An anonymous white hat hacker recently discovered a vulnerability in the counterpartyd code, which he exploited to steal 35,000 XCP from Poloniex, a centralized exchange on which XCP is traded. The bug was quickly fixed and the fraudulent transaction invalidated, but not before the attacker sold the stolen funds for approximately 115 BTC, which he immediately withdrew. The hacker has since has returned all of the missing funds to Poloniex, for which we are grateful.

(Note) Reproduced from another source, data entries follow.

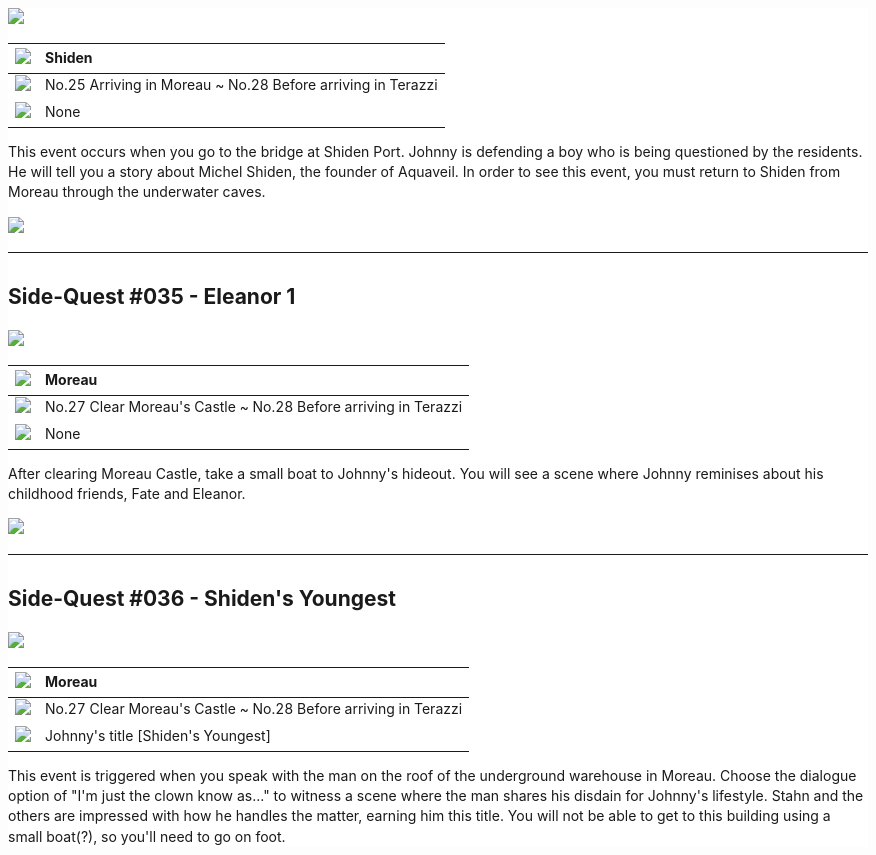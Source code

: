 ![](https://img.shields.io/badge/-Missable-informational?style=for-the-badge&color=red)    

|![](https://img.shields.io/badge/-Location-informational?style=for-the-badge&color=lightgray) | Shiden   |
| :--------------------------------------------------------------------------------------- | :------------------ |
| ![](https://img.shields.io/badge/-Timeline-informational?style=for-the-badge&color=lightgray) | No.25 Arriving in Moreau ~ No.28 Before arriving in Terazzi    |
| ![](https://img.shields.io/badge/-Reward-informational?style=for-the-badge&color=lightgray)   | None    |

This event occurs when you go to the bridge at Shiden Port. Johnny is defending a boy who is being questioned by the residents. He will tell you a story about Michel Shiden, the founder of Aquaveil. In order to see this event, you must return to Shiden from Moreau through the underwater caves. 



![](leon-guide/sub034_1.png)  


---

## Side-Quest #035 - Eleanor 1

![](https://img.shields.io/badge/-Missable-informational?style=for-the-badge&color=red)    

|![](https://img.shields.io/badge/-Location-informational?style=for-the-badge&color=lightgray) | Moreau   |
| :--------------------------------------------------------------------------------------- | :------------------ |
| ![](https://img.shields.io/badge/-Timeline-informational?style=for-the-badge&color=lightgray) | No.27 Clear Moreau's Castle ~ No.28 Before arriving in Terazzi    |
| ![](https://img.shields.io/badge/-Reward-informational?style=for-the-badge&color=lightgray)   | None    |

After clearing Moreau Castle, take a small boat to Johnny's hideout. You will see a scene where Johnny reminises about his childhood friends, Fate and Eleanor. 



![](leon-guide/sub035_1.png)  


---

## Side-Quest #036 - Shiden's Youngest

![](https://img.shields.io/badge/-Missable-informational?style=for-the-badge&color=red)    

|![](https://img.shields.io/badge/-Location-informational?style=for-the-badge&color=lightgray) | Moreau   |
| :--------------------------------------------------------------------------------------- | :------------------ |
| ![](https://img.shields.io/badge/-Timeline-informational?style=for-the-badge&color=lightgray) | No.27 Clear Moreau's Castle ~ No.28 Before arriving in Terazzi    |
| ![](https://img.shields.io/badge/-Reward-informational?style=for-the-badge&color=lightgray)   | Johnny's title [Shiden's Youngest]    |

This event is triggered when you speak with the man on the roof of the underground warehouse in Moreau. Choose the dialogue option of "I'm just the clown know as..." to witness a scene where the man shares his disdain for Johnny's lifestyle. Stahn and the others are impressed with how he handles the matter, earning him this title. You will not be able to get to this building using a small boat(?), so you'll need to go on foot.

This incident has motivated us to accelerate our efforts to harden Counterparty’s security. To that end, Sergio Lerner and Peter Todd, two digital currency security experts, have accepted an invitation from us to perform comprehensive audits on the Counterparty code. Sergio has discovered and fixed a number of vulnerabilities in the Bitcoin protocol, a list of which may be found on Bitcoin.it. Peter, a Bitcoin core developer, is best known for his work on off-blockchain transactions, dark wallets, and trustless mixing. For a more comprehensive account of Peter’s work, see his GitHub page.
Sergio will begin his audit on March 5th and complete it by March 19th. While Sergio is auditing the code, we will work with Peter on the Counterparty protocol to improve its feature set. After Sergio has completed his audit, new features have been added, and the code has been tested to our satisfaction, we will ask Peter to audit the codebase once again from scratch.
We have also started an official bug-bounty program, which is modeled on similar programs by commercial open-source projects. The bug bounty program offers tiered rewards that encourage people to study the Counterparty source code and report vulnerabilities to the developers in a responsible fashion.